Now 82, she has spinal stenosis and describes herself as having soured since that book: “I am beginning to feel like a lonely, stout promontory surrounded by corpses.” Yet she levels most of her pessimism at the past decade of Tory rule, the self-harm of Brexit and political corruption. She memorably swore on Radio 4’s Today programme after following Jeremy Hunt as a guest – an electrifying moment described here as a mortifying accident. Both Boris Johnson and his father, Stanley (“a complete arsehole”), feature on the list of entitled men she condemns.
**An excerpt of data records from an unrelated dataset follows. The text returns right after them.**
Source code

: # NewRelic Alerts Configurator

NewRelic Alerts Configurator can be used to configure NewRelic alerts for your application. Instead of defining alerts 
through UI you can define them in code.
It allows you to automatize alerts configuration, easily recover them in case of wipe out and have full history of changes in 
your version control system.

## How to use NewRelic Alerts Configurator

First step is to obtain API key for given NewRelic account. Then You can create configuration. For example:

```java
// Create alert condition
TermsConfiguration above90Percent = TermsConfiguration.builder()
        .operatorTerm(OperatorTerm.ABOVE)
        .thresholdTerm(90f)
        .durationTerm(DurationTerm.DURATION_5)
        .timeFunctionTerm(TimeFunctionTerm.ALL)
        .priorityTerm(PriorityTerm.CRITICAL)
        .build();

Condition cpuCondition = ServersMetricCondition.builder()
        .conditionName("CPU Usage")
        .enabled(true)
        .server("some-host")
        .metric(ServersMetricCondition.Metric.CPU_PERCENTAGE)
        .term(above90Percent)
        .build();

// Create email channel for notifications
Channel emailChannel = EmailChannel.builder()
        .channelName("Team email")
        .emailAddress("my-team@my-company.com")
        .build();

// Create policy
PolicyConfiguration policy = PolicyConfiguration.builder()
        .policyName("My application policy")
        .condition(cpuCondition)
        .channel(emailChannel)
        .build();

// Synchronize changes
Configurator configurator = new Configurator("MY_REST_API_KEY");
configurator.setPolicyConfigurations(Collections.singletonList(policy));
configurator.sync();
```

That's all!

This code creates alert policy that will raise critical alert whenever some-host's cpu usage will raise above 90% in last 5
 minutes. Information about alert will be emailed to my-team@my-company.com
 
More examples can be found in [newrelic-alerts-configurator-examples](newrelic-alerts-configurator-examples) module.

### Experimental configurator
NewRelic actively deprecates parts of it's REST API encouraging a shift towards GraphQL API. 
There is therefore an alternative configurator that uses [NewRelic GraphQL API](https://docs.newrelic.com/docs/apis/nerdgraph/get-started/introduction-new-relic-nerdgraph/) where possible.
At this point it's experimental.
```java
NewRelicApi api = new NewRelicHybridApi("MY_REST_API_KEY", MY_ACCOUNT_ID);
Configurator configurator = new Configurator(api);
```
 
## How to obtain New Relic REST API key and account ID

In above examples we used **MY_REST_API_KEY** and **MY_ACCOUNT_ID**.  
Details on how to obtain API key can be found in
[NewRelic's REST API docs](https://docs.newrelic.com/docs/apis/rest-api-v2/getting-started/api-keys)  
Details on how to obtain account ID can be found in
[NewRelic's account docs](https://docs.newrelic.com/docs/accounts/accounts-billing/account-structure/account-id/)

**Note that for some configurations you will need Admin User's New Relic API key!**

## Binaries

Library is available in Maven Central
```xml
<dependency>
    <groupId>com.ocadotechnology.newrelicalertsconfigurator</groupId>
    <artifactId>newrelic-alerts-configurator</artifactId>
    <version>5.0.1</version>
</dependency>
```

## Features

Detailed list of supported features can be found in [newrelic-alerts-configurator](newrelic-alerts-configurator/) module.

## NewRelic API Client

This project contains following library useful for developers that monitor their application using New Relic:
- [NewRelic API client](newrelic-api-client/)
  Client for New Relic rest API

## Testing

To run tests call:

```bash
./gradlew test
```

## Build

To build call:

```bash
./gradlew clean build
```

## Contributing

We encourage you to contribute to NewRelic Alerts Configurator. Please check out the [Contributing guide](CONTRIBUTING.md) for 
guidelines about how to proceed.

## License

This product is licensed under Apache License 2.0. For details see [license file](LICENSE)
At Cambridge, she felt bullied by “the public school boys who ended up in Monty Python, AKA the light entertainment Bullingdon Club”.
Readers looking for dirty laundry or juicy showbiz gossip may be frustrated. Margolyes hasn’t been drunk since a university sherry party in 1960 and isn’t interested in popular culture. She’s not permitted to write much about her spouse, Heather, though we do learn the couple have kept separate houses and bedrooms throughout their 54-year relationship. As an agony aunt, Margolyes can be starchy. Her advice to today’s anxious teenagers: “Keep clean, keep reading and travel while you can.”
She resists being patronised – these days by admirers, not detractors. People want her to be a swearing machine, she notes of her Cameo requests: “I have to grind the words out, almost through gritted teeth.” She doesn’t see why the Harry Potter films, which introduced her to a new generation, had to be made. (She hasn’t read the books and slept through the premieres.) She has grown less interested in her visible lesbian role, one that inspired queer supporters for decades. “I slightly resist when gay groups want me to be their patron… I just don’t think we need to be separated,” she writes.
There is something heroic in her unruliness. Oddly, you wish she allowed herself to be a touch more serious at times, about herself and the freedom to develop her themes, but it’s unwise to have expectations around Margolyes. Let her take the lead and enjoy the show.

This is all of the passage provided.